Ah, that might be the problem. If the time points are exact duplicates, I think that you can just drop them. As I see in your query string, you select monthly data (table_id='Omon') and the historical run (experiment_id=['historical']). The protocol for historical run spans the years 1850 to 2014 . So the length in time for each dataset (irrespective of the member id) should be 1980 (that’s the number of monthly fields between 1850 to 2014). I think this is always the case for the historical runs.
My guess is that these duplicates sneaked in by mistake. It is not caused by the cmip6_preprocessing routine. It could be a mistake that originates from the source data (or maybe happned when uploading it to the cloud archive?).
In general, it would be nice to fix this on the fly without having to select each member_id separately.
@jbusecke Do you think this is possible as part of the combined_preprocessing routine?

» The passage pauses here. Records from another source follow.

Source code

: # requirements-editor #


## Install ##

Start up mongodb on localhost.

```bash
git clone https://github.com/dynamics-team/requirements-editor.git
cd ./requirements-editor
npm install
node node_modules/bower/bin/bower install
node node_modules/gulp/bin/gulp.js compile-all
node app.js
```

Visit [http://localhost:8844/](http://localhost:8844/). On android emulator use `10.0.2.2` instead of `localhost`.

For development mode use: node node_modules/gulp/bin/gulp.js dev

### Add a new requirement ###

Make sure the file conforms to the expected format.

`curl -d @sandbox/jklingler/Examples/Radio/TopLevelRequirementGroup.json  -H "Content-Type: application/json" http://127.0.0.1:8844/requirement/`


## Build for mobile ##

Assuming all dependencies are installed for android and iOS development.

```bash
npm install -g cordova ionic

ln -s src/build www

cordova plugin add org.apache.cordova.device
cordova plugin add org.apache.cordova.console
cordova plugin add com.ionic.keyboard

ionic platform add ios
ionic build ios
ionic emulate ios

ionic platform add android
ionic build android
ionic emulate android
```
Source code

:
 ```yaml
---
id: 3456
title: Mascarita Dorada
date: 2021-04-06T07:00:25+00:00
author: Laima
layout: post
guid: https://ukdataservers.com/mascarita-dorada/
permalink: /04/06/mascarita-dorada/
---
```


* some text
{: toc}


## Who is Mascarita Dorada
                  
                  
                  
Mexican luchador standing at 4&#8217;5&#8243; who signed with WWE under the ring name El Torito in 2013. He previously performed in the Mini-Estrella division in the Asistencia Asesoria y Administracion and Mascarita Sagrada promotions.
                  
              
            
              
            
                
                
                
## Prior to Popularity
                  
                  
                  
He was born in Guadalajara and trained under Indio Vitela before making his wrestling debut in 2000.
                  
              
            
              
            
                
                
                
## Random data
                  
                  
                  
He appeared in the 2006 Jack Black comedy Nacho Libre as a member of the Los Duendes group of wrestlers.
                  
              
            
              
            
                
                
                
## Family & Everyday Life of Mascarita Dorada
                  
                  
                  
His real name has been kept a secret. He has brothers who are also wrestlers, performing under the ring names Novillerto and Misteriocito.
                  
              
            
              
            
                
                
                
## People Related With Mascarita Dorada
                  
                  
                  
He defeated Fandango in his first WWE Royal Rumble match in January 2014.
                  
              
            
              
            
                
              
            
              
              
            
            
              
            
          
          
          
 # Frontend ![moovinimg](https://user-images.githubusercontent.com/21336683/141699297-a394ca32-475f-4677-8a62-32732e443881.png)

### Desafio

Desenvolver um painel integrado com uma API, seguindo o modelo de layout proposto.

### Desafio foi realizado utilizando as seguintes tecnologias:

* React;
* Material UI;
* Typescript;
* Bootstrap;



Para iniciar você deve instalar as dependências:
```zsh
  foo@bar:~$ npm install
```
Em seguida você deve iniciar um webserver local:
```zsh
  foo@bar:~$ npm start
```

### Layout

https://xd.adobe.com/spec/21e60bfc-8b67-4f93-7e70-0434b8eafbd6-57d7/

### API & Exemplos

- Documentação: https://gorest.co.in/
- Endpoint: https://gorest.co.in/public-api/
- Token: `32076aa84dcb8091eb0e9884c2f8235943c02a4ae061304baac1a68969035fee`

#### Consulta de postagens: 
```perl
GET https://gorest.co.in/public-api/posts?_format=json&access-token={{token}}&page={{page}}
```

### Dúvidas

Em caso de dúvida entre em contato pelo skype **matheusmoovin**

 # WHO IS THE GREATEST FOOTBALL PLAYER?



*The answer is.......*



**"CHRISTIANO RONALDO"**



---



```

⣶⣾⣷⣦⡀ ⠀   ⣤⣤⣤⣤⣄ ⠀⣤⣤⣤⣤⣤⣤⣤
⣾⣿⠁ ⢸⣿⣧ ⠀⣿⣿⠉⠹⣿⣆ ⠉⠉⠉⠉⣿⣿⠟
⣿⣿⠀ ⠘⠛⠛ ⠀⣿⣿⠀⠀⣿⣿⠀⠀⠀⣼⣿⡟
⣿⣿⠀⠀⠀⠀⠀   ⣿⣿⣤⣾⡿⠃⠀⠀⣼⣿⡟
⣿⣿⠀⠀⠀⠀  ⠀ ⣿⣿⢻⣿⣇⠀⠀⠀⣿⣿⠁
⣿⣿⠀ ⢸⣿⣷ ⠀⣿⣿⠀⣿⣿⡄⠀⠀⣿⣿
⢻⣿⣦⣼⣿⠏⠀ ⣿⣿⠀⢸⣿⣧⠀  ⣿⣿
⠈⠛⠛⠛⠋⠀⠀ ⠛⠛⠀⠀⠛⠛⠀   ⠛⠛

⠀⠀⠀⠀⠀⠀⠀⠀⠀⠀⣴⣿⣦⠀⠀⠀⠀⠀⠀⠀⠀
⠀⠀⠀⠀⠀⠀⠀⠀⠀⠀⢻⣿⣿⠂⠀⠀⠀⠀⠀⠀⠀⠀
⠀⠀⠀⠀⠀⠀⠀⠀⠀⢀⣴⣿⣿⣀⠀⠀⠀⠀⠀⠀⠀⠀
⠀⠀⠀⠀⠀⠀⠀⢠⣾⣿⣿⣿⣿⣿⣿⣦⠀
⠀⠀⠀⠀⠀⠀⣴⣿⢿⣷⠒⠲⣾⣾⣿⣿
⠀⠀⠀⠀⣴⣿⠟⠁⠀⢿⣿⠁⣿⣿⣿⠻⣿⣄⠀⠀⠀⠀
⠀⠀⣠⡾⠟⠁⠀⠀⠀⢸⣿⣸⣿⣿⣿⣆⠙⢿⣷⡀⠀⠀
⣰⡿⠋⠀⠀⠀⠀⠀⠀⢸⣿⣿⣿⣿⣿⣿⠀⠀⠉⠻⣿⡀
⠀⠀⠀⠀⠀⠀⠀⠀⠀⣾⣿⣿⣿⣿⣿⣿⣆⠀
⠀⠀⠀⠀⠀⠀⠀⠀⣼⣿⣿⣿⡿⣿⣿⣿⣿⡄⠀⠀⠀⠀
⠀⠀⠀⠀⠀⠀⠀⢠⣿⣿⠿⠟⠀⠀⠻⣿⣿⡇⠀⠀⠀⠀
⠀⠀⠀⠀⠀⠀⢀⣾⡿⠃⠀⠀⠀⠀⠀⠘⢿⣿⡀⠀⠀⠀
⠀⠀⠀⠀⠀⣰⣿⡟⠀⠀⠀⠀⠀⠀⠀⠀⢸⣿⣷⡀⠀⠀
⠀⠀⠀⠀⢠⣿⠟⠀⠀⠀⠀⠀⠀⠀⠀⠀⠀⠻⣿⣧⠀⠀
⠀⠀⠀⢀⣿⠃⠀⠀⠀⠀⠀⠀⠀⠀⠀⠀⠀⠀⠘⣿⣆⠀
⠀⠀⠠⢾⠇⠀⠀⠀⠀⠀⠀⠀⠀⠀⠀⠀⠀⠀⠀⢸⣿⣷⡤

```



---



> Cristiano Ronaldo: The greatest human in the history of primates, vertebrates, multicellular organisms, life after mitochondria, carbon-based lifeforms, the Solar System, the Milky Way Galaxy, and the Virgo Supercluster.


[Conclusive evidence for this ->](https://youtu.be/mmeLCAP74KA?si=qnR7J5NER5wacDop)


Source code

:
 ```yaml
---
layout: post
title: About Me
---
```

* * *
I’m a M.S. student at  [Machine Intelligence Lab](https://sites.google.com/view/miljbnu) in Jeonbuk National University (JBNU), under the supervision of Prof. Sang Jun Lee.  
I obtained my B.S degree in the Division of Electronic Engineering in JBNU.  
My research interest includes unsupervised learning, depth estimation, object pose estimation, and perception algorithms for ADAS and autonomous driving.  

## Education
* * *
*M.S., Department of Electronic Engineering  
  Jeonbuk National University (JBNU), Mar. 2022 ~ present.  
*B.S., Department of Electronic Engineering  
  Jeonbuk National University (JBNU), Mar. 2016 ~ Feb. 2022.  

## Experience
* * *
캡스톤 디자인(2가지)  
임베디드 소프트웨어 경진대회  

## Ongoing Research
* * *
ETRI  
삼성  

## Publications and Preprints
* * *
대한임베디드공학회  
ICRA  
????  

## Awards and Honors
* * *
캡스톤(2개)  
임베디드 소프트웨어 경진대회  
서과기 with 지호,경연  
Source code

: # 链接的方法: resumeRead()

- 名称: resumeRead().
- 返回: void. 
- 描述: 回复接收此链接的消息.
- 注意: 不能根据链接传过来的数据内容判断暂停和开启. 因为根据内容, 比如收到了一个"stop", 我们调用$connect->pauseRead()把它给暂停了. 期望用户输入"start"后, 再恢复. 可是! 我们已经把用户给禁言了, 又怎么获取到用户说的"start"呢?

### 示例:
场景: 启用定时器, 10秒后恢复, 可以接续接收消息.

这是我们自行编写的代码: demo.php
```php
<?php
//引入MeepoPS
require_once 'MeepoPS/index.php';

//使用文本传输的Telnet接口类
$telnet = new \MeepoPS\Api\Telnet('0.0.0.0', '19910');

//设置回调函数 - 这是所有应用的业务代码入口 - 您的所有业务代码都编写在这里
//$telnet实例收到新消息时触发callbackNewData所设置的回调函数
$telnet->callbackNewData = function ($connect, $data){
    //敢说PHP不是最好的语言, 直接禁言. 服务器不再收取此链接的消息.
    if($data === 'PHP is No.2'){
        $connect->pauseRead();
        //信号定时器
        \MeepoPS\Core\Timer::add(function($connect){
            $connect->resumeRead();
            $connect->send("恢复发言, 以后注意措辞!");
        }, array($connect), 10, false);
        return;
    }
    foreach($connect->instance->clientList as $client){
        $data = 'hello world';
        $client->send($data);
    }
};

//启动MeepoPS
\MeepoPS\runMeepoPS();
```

Sorry for the late reply. I have noticed some of these myself, and if dropping them actually fixes the problem, we can surely do that from within the combined_preprocessing. I would however first like to know if these are actually just duplicate timesteps or if some of the time got shifted around (that would be way worse). Could you check the duplicate times and assert that the values are the same @sckw or @jetesdal?